**WHAT YOU HAVE TO DO**:
Below is a block of entries; repeat exactly the lines starting at the line that contains "<p>Few friends on" and ending at the line that contains "<p>As of today, Vodafone", both included.

**Data extracted from a collection**:

────────────────────────────────────────

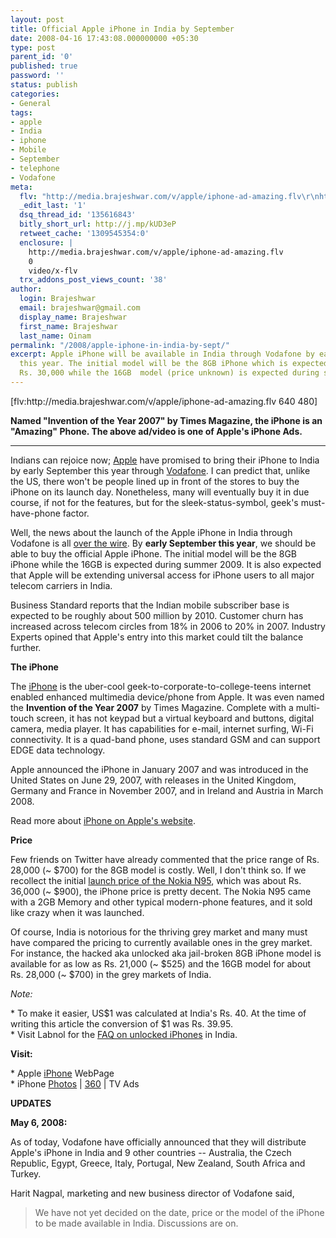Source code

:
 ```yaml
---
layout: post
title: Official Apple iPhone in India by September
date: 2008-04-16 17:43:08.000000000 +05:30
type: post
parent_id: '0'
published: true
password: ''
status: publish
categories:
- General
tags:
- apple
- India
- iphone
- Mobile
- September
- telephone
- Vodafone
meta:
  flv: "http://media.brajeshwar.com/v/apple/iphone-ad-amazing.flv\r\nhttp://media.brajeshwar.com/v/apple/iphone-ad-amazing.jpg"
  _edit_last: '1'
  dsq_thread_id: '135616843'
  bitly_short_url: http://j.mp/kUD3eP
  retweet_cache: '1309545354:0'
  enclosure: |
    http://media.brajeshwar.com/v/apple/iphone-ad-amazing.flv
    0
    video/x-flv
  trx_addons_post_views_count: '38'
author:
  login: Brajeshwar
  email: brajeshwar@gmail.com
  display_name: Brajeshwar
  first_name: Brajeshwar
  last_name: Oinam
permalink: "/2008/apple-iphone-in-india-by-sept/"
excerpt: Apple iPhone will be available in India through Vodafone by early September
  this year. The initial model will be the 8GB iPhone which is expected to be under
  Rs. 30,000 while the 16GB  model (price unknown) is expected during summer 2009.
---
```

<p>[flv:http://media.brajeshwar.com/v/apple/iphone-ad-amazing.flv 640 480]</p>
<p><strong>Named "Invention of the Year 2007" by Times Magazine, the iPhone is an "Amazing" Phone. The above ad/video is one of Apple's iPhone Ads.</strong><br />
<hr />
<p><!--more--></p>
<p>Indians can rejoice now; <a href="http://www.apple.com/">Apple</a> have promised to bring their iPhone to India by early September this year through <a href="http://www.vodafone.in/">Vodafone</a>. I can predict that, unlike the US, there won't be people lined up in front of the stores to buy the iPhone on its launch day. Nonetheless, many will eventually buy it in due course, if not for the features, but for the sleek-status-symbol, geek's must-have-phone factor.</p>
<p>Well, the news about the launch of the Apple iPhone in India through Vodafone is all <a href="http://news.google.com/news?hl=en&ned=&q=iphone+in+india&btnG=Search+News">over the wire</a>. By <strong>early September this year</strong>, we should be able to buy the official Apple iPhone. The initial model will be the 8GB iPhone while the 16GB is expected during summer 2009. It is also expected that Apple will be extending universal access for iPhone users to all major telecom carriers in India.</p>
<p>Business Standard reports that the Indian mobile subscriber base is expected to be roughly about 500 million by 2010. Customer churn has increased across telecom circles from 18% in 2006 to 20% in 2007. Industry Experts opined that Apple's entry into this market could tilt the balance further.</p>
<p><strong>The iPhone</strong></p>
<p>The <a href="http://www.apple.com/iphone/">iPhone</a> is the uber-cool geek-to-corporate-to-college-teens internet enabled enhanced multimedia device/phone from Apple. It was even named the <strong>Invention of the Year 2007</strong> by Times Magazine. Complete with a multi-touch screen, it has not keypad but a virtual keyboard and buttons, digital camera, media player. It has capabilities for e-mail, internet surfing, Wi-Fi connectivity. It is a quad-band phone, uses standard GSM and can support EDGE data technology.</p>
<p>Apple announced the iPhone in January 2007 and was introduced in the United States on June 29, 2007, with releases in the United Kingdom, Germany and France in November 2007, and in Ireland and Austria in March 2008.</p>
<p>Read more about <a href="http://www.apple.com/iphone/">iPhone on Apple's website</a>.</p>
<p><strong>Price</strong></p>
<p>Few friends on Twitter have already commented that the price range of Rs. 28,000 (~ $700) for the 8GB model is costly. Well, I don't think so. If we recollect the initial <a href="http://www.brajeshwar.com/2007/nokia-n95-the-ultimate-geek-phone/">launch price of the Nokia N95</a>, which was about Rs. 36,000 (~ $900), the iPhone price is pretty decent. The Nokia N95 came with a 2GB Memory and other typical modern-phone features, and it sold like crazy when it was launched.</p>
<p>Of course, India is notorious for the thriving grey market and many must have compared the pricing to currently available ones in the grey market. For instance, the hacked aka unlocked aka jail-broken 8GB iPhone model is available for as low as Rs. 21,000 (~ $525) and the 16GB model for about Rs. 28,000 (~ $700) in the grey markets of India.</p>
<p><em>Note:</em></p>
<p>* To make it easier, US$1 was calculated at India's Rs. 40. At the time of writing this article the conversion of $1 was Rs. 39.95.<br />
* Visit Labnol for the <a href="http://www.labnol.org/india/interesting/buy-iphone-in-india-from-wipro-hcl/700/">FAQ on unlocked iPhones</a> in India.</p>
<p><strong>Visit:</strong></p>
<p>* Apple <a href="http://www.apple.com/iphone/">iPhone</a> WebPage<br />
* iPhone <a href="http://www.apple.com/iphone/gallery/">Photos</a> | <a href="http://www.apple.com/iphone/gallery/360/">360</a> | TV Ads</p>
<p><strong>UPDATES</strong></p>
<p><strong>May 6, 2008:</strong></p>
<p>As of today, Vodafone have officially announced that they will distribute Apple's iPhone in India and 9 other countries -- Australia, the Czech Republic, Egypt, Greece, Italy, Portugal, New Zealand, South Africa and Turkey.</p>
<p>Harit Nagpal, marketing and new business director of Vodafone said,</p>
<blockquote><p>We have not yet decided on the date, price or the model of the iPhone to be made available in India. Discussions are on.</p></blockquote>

────────────────────────────────────────

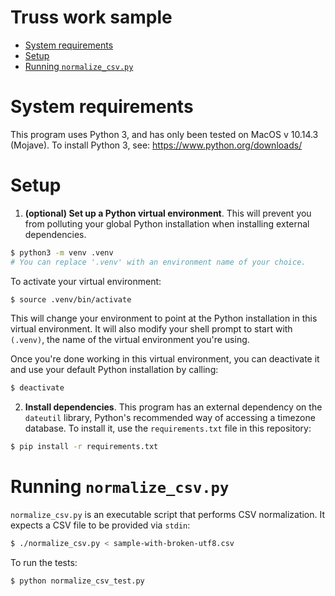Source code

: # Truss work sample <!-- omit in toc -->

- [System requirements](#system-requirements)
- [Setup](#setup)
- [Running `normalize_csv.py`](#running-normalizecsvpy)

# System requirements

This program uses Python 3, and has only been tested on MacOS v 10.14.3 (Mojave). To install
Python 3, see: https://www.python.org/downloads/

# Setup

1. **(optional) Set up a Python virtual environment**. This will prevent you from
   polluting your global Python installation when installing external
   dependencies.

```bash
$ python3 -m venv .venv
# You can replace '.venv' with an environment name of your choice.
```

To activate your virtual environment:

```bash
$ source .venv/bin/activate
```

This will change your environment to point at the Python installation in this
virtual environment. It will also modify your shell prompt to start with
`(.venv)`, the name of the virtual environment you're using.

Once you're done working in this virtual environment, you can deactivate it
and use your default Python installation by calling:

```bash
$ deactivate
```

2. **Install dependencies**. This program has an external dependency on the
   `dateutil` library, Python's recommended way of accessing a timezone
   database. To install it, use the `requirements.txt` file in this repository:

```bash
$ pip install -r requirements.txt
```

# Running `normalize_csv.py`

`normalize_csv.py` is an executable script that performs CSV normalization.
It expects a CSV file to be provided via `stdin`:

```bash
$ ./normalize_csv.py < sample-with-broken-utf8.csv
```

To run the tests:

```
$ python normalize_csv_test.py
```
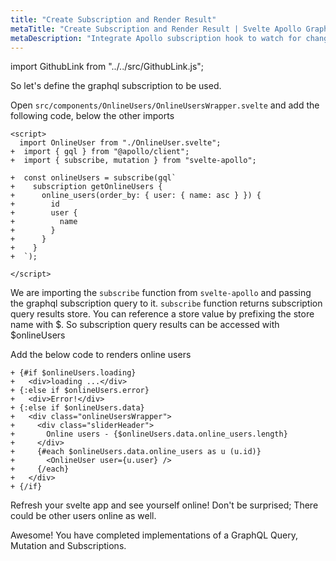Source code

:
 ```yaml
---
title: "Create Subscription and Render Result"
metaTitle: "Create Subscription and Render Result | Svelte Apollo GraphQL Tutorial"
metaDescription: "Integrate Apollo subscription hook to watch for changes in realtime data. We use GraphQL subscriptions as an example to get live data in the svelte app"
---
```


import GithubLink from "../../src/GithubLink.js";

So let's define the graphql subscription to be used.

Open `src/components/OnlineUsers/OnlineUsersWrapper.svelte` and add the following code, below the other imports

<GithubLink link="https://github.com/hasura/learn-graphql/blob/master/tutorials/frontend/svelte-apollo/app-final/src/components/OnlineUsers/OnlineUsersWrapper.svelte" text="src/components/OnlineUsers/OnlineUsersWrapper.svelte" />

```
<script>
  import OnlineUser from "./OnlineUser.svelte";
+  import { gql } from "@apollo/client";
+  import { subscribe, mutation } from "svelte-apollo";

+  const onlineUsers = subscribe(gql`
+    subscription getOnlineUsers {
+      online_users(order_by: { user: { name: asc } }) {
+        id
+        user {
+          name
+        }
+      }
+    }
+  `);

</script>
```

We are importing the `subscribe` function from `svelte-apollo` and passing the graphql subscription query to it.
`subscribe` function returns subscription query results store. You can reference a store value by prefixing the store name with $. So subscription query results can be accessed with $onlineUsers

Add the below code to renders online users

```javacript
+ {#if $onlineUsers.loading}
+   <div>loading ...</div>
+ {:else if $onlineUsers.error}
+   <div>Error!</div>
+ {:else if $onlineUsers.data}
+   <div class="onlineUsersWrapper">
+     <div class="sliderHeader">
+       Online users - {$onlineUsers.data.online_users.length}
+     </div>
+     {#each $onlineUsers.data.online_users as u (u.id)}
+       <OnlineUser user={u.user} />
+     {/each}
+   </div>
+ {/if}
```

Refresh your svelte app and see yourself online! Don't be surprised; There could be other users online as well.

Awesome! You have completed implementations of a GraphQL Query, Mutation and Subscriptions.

────────────────────────────────────────

**ANSWER SECTION**:
<p>Few friends on Twitter have already commented that the price range of Rs. 28,000 (~ $700) for the 8GB model is costly. Well, I don't think so. If we recollect the initial <a href="http://www.brajeshwar.com/2007/nokia-n95-the-ultimate-geek-phone/">launch price of the Nokia N95</a>, which was about Rs. 36,000 (~ $900), the iPhone price is pretty decent. The Nokia N95 came with a 2GB Memory and other typical modern-phone features, and it sold like crazy when it was launched.</p>
<p>Of course, India is notorious for the thriving grey market and many must have compared the pricing to currently available ones in the grey market. For instance, the hacked aka unlocked aka jail-broken 8GB iPhone model is available for as low as Rs. 21,000 (~ $525) and the 16GB model for about Rs. 28,000 (~ $700) in the grey markets of India.</p>
<p><em>Note:</em></p>
<p>* To make it easier, US$1 was calculated at India's Rs. 40. At the time of writing this article the conversion of $1 was Rs. 39.95.<br />
* Visit Labnol for the <a href="http://www.labnol.org/india/interesting/buy-iphone-in-india-from-wipro-hcl/700/">FAQ on unlocked iPhones</a> in India.</p>
<p><strong>Visit:</strong></p>
<p>* Apple <a href="http://www.apple.com/iphone/">iPhone</a> WebPage<br />
* iPhone <a href="http://www.apple.com/iphone/gallery/">Photos</a> | <a href="http://www.apple.com/iphone/gallery/360/">360</a> | TV Ads</p>
<p><strong>UPDATES</strong></p>
<p><strong>May 6, 2008:</strong></p>
<p>As of today, Vodafone have officially announced that they will distribute Apple's iPhone in India and 9 other countries -- Australia, the Czech Republic, Egypt, Greece, Italy, Portugal, New Zealand, South Africa and Turkey.</p>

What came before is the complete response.